Leaders from around the globe gather for conference on Flint Water Crisis
The Flint Water Crisis is front and center this week as leaders from across the globe are gathering in the Vehicle City to hopefully learn from what went wrong.
"Mistakes were made. It's case of changing a water source and having aging infrastructure and some bad decisions but what you do is, you say how do we learn from that. How do we move forward and how do we make Flint a better and stronger place,” said Governor Rick Snyder, (R) Michigan.
In 2014 the City of Flint switched its drinking water source to the Flint River, but because the water was not properly treated lead from the pipes leeched into the tap water.
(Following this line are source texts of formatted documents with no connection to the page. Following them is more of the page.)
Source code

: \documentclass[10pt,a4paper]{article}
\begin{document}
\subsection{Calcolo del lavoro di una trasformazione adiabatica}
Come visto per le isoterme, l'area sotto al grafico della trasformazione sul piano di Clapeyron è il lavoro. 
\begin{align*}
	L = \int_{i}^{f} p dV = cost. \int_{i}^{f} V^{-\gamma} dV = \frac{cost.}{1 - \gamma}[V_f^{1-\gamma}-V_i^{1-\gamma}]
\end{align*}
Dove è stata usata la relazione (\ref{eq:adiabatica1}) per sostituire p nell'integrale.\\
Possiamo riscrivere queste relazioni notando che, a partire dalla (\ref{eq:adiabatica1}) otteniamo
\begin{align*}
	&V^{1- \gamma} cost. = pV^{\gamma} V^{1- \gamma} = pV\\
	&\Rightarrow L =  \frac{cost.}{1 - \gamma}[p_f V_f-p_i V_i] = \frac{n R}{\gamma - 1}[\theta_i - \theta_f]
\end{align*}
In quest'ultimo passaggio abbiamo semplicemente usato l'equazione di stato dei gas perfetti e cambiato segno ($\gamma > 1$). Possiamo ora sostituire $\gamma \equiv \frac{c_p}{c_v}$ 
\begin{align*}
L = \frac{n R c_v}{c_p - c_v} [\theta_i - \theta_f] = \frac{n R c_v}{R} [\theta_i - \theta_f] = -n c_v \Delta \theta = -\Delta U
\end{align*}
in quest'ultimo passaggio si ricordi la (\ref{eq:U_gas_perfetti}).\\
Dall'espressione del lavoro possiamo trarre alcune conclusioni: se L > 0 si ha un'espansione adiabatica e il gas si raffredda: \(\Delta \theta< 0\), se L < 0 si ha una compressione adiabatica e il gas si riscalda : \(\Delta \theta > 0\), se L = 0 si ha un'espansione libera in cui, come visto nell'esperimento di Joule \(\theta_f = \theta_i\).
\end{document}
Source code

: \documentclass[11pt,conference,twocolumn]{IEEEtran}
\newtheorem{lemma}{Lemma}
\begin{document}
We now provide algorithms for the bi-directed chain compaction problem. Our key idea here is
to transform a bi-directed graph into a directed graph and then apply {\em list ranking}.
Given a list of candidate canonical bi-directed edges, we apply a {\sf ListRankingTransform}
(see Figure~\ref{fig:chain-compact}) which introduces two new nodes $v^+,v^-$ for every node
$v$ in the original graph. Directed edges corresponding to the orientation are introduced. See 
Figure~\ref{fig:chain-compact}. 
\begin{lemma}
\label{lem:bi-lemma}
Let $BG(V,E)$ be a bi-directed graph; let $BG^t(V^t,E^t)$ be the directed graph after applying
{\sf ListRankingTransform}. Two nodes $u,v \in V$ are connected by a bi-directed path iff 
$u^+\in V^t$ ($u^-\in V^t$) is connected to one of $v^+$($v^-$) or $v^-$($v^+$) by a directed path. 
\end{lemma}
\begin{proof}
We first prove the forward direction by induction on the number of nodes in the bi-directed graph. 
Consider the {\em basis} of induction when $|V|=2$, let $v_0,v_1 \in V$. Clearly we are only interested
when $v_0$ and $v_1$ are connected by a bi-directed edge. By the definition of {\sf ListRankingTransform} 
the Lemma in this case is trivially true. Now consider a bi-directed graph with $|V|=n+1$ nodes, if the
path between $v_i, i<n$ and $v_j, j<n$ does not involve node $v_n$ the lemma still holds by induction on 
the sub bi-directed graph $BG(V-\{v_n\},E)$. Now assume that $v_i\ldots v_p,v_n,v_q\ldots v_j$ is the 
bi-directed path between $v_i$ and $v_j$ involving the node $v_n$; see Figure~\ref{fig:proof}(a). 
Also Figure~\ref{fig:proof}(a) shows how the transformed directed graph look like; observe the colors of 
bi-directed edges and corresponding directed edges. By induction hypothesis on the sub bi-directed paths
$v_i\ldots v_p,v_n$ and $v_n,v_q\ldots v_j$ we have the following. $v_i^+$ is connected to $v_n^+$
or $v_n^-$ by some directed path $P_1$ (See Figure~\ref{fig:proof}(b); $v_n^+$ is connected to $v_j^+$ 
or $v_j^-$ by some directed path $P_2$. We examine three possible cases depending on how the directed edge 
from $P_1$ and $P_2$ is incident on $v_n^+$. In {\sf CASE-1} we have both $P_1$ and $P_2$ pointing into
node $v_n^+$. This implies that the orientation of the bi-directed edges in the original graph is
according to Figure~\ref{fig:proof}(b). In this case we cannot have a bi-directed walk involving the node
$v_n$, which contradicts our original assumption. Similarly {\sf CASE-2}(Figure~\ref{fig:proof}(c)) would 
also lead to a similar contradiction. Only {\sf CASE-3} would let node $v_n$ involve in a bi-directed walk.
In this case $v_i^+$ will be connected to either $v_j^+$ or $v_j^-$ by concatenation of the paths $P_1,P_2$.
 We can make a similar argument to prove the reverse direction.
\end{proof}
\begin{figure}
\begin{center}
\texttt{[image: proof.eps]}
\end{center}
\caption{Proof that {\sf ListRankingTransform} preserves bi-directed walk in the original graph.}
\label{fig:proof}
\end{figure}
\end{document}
Nayyirah Shariff is attending the conference but unlike many of the people there she's actually lived this crisis since 2014, and is still unable to drink her tap water without a filter.
"I really felt it was important that someone from Flint was actually in the room,” said Shariff.
Addressing the crowd Governor Rick Snyder said he's going to push for new legislation now to change the lead and copper rule in Michigan, pointing blame at the federal rule.
"It's dumb and dangerous it needs to be updated,” said Snyder.
While Shariff agrees changes need to be made she feels it's not exactly the federal government's fault this crisis happened.
"States have always had the power to move above and beyond federal standards,” said Shariff.
One thing everyone agrees on is this crisis is not over. General Mike McDaniel is in charge of the city's FAST start pipe replacement program.
Despite missing the mark of wanting 1,000 lead service lines replaced in Flint last year he says they will have 6,000 switched out in 2017.
“I am confident that we'll be able to reach that goal,” said General Mike McDaniel, Coordinator of FAST Start Program.
This conference continues through Thursday.On Thursday part of it is open to the public in the afternoon. While people can just walk through the door and come in the DEQ is asking people to pre-register online.
There is still no timeline for when the city will be ready to end using pretreated water from Detroit, and begin treating raw lake water from the new KWA pipeline.
Flint Mayor Karen Weaver says in early April she expects to have a better idea of that timeline, but says even if testing is to begin soon that phase will take at least six months.